×

Warning

JUser: :_load: Unable to load user with ID: 48

Red-ear Turtles

Our most common native turtle, one most Louisiana kids have played with and the one you’ll most likely see basking on a log at Camp Salmen is the Red-eared Slider (Trachemys scripta elegans). This species is rugged and easy to breed and has been exported in great quantities as pets to Europe, Australia, South Africa, Israel, Asia, the Caribbean and the South Pacific where they have been turned loose by disenchanted and irresponsible pet owners to make itself at home and become an international bully. Yes, our home grown Slidell Slider is someone else’s invasive species, aggressively taking over habitat, displacing the locals and being so brutish about it that it has made the Top 100 List of the World's Worst Invasive Alien Species. (They can’t help it.)

Why is this turtle called a slider, you ask? Well, these traits combine: it’s semi-aquatic, so it likes to be in the water, preferably warm, slow moving water (though its completely capable of knocking around on land), it’s “poikilothermic,” meaning its only as active as the temperature it finds itself in (that’s why it’s always basking on logs to “charge up its batteries”) and it’s as paranoid and jumpy as a rabbit, ready to “slide” off the log and escape into the water at the slightest hint of trouble.

It’s winter, so where are they all now? It would be a mistake to say they are hibernating; the herpetologists (reptile scientists) like to say the turtles “bruminate.” Both of these procedures involve slowing the metabolism but the difference seems to be hibernators are “out like a light” for the duration of winter and bruminators can arise on an occasional warm day and get a sip of water before going back to “sleep.”

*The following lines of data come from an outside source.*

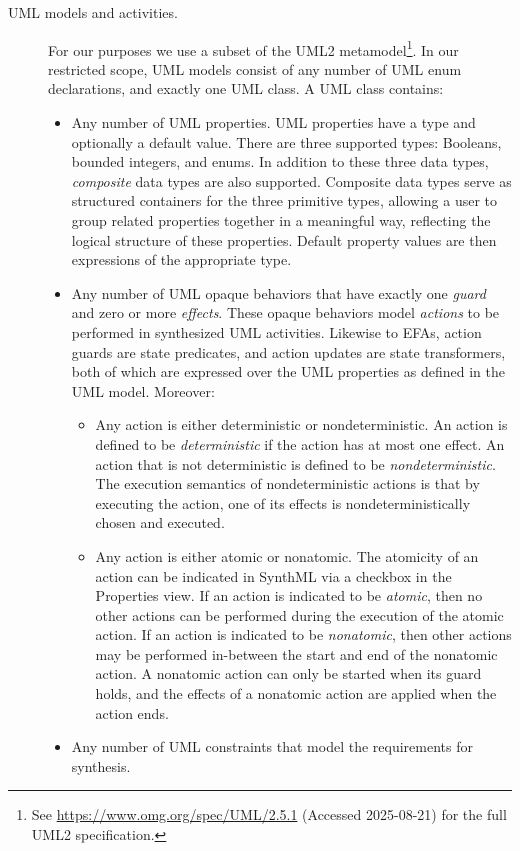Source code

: \documentclass{article}
\theoremstyle{definition}
\begin{document}
\begin{description}
	\item[UML models and activities.]
	For our purposes we use a subset of the UML2 metamodel\footnote{See \url{https://www.omg.org/spec/UML/2.5.1} (Accessed 2025-08-21) for the full UML2 specification.}.
	In our restricted scope, UML models consist of any number of UML enum declarations, and exactly one UML class.
	A UML class contains:
	\begin{itemize}
		\item Any number of UML properties.
		UML properties have a type and optionally a default value.
		There are three supported types: Booleans, bounded integers, and enums.
		In addition to these three data types, \emph{composite} data types are also supported.
		Composite data types serve as structured containers for the three primitive types, allowing a user to group related properties together in a meaningful way, reflecting the logical structure of these properties.
		Default property values are then expressions of the appropriate type.
		\item Any number of UML opaque behaviors that have exactly one \emph{guard} and zero or more \emph{effects}.
		These opaque behaviors model \emph{actions} to be performed in synthesized UML activities.
		Likewise to EFAs, action guards are state predicates, and action updates are state transformers, both of which are expressed over the UML properties as defined in the UML model.
		Moreover:
		\begin{itemize}
			\item Any action is either deterministic or nondeterministic.
			An action is defined to be \emph{deterministic} if the action has at most one effect.
			An action that is not deterministic is defined to be \emph{nondeterministic}.
			The execution semantics of nondeterministic actions is that by executing the action, one of its effects is nondeterministically chosen and executed.
			\item Any action is either atomic or nonatomic.
			The atomicity of an action can be indicated in SynthML via a checkbox in the Properties view.
			If an action is indicated to be \emph{atomic}, then no other actions can be performed during the execution of the atomic action.
			If an action is indicated to be \emph{nonatomic}, then other actions may be performed in-between the start and end of the nonatomic action.
			A nonatomic action can only be started when its guard holds, and the effects of a nonatomic action are applied when the action ends.
		\end{itemize}
		\item Any number of UML constraints that model the requirements for synthesis.

\end{itemize}
\end{description}
\end{document}
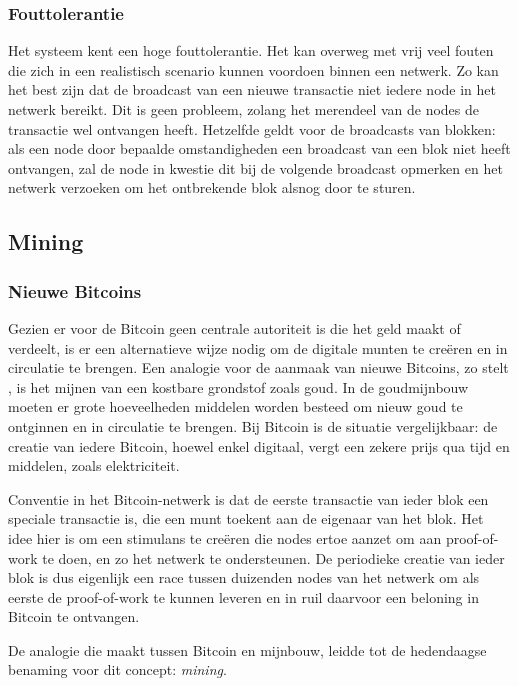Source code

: 		\subsubsection{Fouttolerantie}
		Het systeem kent een hoge fouttolerantie. Het kan overweg met vrij veel fouten die zich in een realistisch scenario kunnen voordoen binnen een netwerk. Zo kan het best zijn dat de broadcast van een nieuwe transactie niet iedere node in het netwerk bereikt. Dit is geen probleem, zolang het merendeel van de nodes de transactie wel ontvangen heeft. Hetzelfde geldt voor de broadcasts van blokken: als een node door bepaalde omstandigheden een broadcast van een blok niet heeft ontvangen, zal de node in kwestie dit bij de volgende broadcast opmerken en het netwerk verzoeken om het ontbrekende blok alsnog door te sturen.~\autocite{Nakamoto2008}
	\subsection{Mining}
		\subsubsection{Nieuwe Bitcoins}
		Gezien er voor de Bitcoin geen centrale autoriteit is die het geld maakt of verdeelt, is er een alternatieve wijze nodig om de digitale munten te creëren en in circulatie te brengen. Een analogie voor de aanmaak van nieuwe Bitcoins, zo stelt \textcite{Nakamoto2008}, is het mijnen van een kostbare grondstof zoals goud. In de goudmijnbouw moeten er grote hoeveelheden middelen worden besteed om nieuw goud te ontginnen en in circulatie te brengen. Bij Bitcoin is de situatie vergelijkbaar: de creatie van iedere Bitcoin, hoewel enkel digitaal, vergt een zekere prijs qua tijd en middelen, zoals elektriciteit. ~\autocite{Nakamoto2008}
		
		Conventie in het Bitcoin-netwerk is dat de eerste transactie van ieder blok een speciale transactie is, die een munt toekent aan de eigenaar van het blok. Het idee hier is om een stimulans te creëren die nodes ertoe aanzet om aan proof-of-work te doen, en zo het netwerk te ondersteunen. De periodieke creatie van ieder blok is dus eigenlijk een race tussen duizenden nodes van het netwerk om als eerste de proof-of-work te kunnen leveren en in ruil daarvoor een beloning in Bitcoin te ontvangen. ~\autocite{Nakamoto2008}
		
		De analogie die \textcite{Nakamoto2008} maakt tussen Bitcoin en mijnbouw, leidde tot de hedendaagse benaming voor dit concept: \textit{mining}. 
		
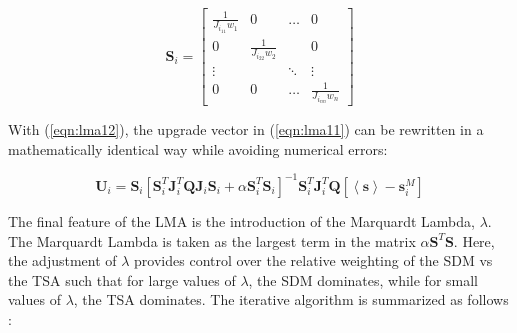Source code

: \begin{equation}
\mathbf{S}_i=\begin{bmatrix}
\frac{1}{J_{i_{11}}w_1} & 0    & \dots  & 0\\ 
0 & \frac{1}{J_{i_{22}}w_2} &        & 0\\ 
\vdots&       & \ddots & \vdots \\ 
0    & 0    & \dots  & \frac{1}{J_{i_{nn}}w_n}
\end{bmatrix}
\label{eqn:lma12}
\end{equation}

With (\ref{eqn:lma12}), the upgrade vector in (\ref{eqn:lma11}) can be rewritten in a mathematically identical way while avoiding numerical errors:

\begin{equation}
\mathbf{U}_i= \mathbf{S}_i\left[\mathbf{S}_i^T\mathbf{J}_i^T\mathbf{Q}\mathbf{J}_i\mathbf{S}_i+\alpha\mathbf{S}_i^T\mathbf{S}_i\right]^{-1}\mathbf{S}_i^T\mathbf{J}_i^T\mathbf{Q}\left[\left<\mathbf{s}\right>-\mathbf{s}^M_i\right]
\label{eqn:lma13}
\end{equation}

The final feature of the LMA is the introduction of the Marquardt Lambda, $\lambda$. The Marquardt Lambda is taken as the largest term in the matrix $\alpha\mathbf{S}^T\mathbf{S}$. Here, the adjustment of $\lambda$ provides control over the relative weighting of the SDM vs the TSA such that for large values of $\lambda$, the SDM dominates, while for small values of $\lambda$, the TSA dominates. The iterative algorithm is summarized as follows \cite{matott_ostrich:_2008}:

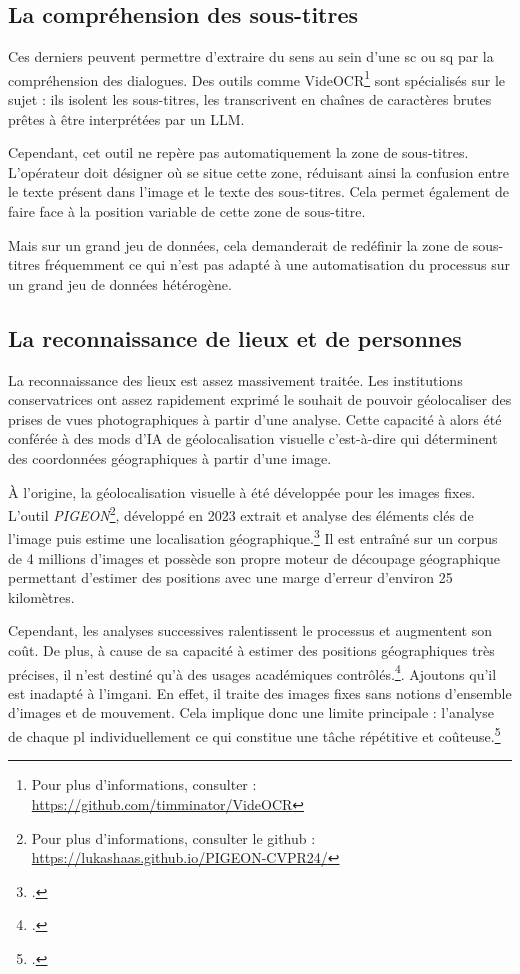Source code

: \subsection{La compréhension des sous-titres}

Ces derniers peuvent permettre d'extraire du sens au sein d'une \gls{sc} ou \gls{sq} par la compréhension des dialogues. Des outils comme VideOCR\footnote{Pour plus d'informations, consulter : \url{https://github.com/timminator/VideOCR}} sont spécialisés sur le sujet : ils isolent les sous-titres, les transcrivent en chaînes de caractères brutes prêtes à être interprétées par un \gls{LLM}.

Cependant, cet outil ne repère pas automatiquement la zone de sous-titres. L'opérateur doit désigner où se situe cette zone, réduisant ainsi la confusion entre le texte présent dans l'image et le texte des sous-titres. Cela permet également de faire face à la position variable de cette zone de sous-titre.

Mais sur un grand jeu de données, cela demanderait de redéfinir la zone de sous-titres fréquemment ce qui n'est pas adapté à une automatisation du processus sur un grand jeu de données hétérogène.

\subsection{La reconnaissance de lieux et de personnes} 

La reconnaissance des lieux est assez massivement traitée. Les institutions conservatrices ont assez rapidement exprimé le souhait de pouvoir géolocaliser des prises de vues photographiques à partir d'une analyse. Cette capacité à alors été conférée à des \glspl{mod} d'\gls{IA} de géolocalisation visuelle c'est-à-dire qui déterminent des coordonnées géographiques à partir d'une image. 

À l'origine, la géolocalisation visuelle à été développée pour les images fixes. L'outil \textit{PIGEON}\footnote{Pour plus d'informations, consulter le github : \url{https://lukashaas.github.io/PIGEON-CVPR24/}}, développé en 2023 extrait et analyse des éléments clés de l'image puis estime une localisation géographique.\footcite{haasPIGEONPredictingImage2023} Il est entraîné sur un corpus de 4 millions d'images et possède son propre moteur de découpage géographique permettant d'estimer des positions avec une marge d'erreur d'environ 25 kilomètres. 

Cependant, les analyses successives ralentissent le processus et augmentent son coût. De plus, à cause de sa capacité à estimer des positions géographiques très précises, il n'est destiné qu'à des usages académiques contrôlés.\footcite[p.11]{haasPIGEONPredictingImage2023}. Ajoutons qu'il est inadapté à l'\gls{imgani}. En effet, il traite des images fixes sans notions d'ensemble d'images et de mouvement. Cela implique donc une limite principale : l'analyse de chaque \gls{pl} individuellement ce qui constitue une tâche répétitive et coûteuse.\footcite[p.1 à 2]{gargSeqNetLearningDescriptors2021}

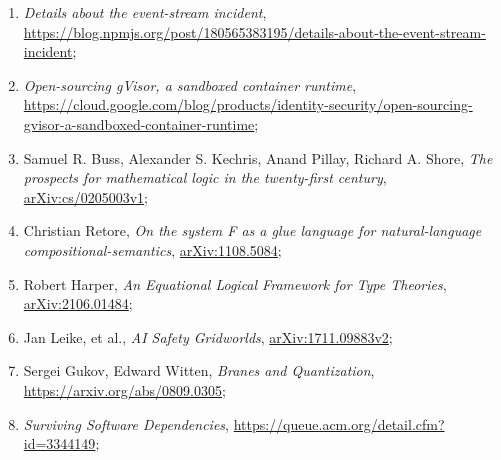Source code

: \documentclass[a4paper,11pt]{article}
\begin{document}
\begin{enumerate}
\item \emph{Details about the event-stream incident},
  \href{https://blog.npmjs.org/post/180565383195/details-about-the-event-stream-incident}{https://blog.npmjs.org/post/180565383195/details-about-the-event-stream-incident};

\item \emph{Open-sourcing gVisor, a sandboxed container runtime},
  \href{https://cloud.google.com/blog/products/identity-security/open-sourcing-gvisor-a-sandboxed-container-runtime}{https://cloud.google.com/blog/products/identity-security/open-sourcing-gvisor-a-sandboxed-container-runtime};

\item Samuel R. Buss, Alexander S. Kechris, Anand Pillay, Richard A.
  Shore, \emph{The prospects for mathematical logic in the
    twenty-first century},
  \href{https://arxiv.org/abs/cs/0205003v1}{arXiv:cs/0205003v1};

\item Christian Retore, \emph{On the system F as a glue language for
    natural-language compositional-semantics},
  \href{https://arxiv.org/abs/1108.5084}{arXiv:1108.5084};

\item Robert Harper, \emph{An Equational Logical Framework for Type
    Theories},
  \href{https://arxiv.org/abs/2106.01484}{arXiv:2106.01484};

\item Jan Leike, et al., \emph{AI Safety Gridworlds}, \href{https://arxiv.org/abs/1711.09883}{arXiv:1711.09883v2};

\item Sergei Gukov, Edward Witten, \emph{Branes and Quantization},
  \href{https://arxiv.org/abs/0809.0305}{https://arxiv.org/abs/0809.0305};




















\item \emph{Surviving Software Dependencies},
  \href{https://queue.acm.org/detail.cfm?id=3344149}{https://queue.acm.org/detail.cfm?id=3344149};

\end{enumerate}











\end{document}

Their “red ear” is a patch of color right behind their eyes, making them easy to distinguish from all other turtle species. This fades as the turtle gets older. Their actual ears have no external manifestation at all but are under the skin, making the turtle a little hard of hearing. In fact, the animal’s legendary skittishness comes mainly from its sensitivity to vibration. There is some speculation that Mutant Ninja turtles are of this breed, perhaps due to their green color and aggressive, international behavior. However, extensive research does not reveal this red ear patch, unless it’s consistently hidden under Ninja’s omnipresent eye masks.